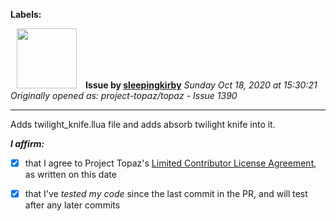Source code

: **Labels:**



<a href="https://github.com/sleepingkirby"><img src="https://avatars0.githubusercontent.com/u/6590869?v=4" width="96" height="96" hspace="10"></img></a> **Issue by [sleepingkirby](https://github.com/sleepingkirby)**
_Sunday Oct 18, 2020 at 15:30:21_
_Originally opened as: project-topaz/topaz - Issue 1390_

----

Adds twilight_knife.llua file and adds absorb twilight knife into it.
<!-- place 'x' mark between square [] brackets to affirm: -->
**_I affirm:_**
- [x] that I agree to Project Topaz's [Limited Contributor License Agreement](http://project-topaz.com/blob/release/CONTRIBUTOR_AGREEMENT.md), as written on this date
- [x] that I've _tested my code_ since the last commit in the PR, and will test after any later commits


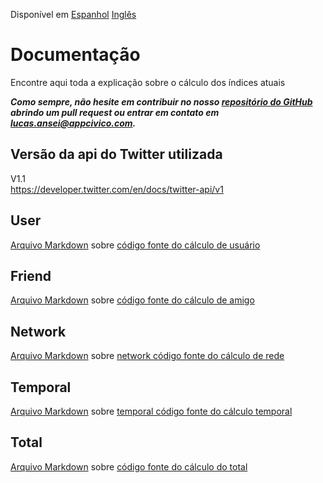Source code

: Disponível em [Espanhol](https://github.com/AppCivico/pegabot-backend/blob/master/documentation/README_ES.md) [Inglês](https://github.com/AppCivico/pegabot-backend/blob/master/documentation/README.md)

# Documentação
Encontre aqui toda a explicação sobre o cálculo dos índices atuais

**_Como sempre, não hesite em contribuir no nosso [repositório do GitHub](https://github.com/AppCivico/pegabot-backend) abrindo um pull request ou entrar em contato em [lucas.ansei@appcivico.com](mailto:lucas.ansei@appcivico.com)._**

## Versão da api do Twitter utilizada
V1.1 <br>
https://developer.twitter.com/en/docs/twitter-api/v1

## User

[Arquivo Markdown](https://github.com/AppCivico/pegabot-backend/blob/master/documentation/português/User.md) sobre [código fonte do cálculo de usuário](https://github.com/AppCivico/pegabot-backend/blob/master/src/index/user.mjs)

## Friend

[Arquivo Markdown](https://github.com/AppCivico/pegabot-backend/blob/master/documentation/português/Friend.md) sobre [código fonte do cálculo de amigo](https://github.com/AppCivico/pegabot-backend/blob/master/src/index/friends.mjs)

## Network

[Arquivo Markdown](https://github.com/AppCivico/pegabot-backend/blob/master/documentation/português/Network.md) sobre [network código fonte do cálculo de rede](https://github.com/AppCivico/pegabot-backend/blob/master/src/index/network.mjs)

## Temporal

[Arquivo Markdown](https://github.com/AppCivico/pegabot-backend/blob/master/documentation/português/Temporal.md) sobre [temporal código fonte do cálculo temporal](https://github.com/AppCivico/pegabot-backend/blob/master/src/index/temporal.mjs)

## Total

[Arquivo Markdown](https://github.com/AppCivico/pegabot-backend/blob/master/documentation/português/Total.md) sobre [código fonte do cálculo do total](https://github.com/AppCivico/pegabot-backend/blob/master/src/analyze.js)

TASK BRIEF: The answer consists of every line above in which the word "Issue" occurs.

OUTPUT FOR THIS EXERCISE:
<a href="https://github.com/sleepingkirby"><img src="https://avatars0.githubusercontent.com/u/6590869?v=4" width="96" height="96" hspace="10"></img></a> **Issue by [sleepingkirby](https://github.com/sleepingkirby)**
_Originally opened as: project-topaz/topaz - Issue 1390_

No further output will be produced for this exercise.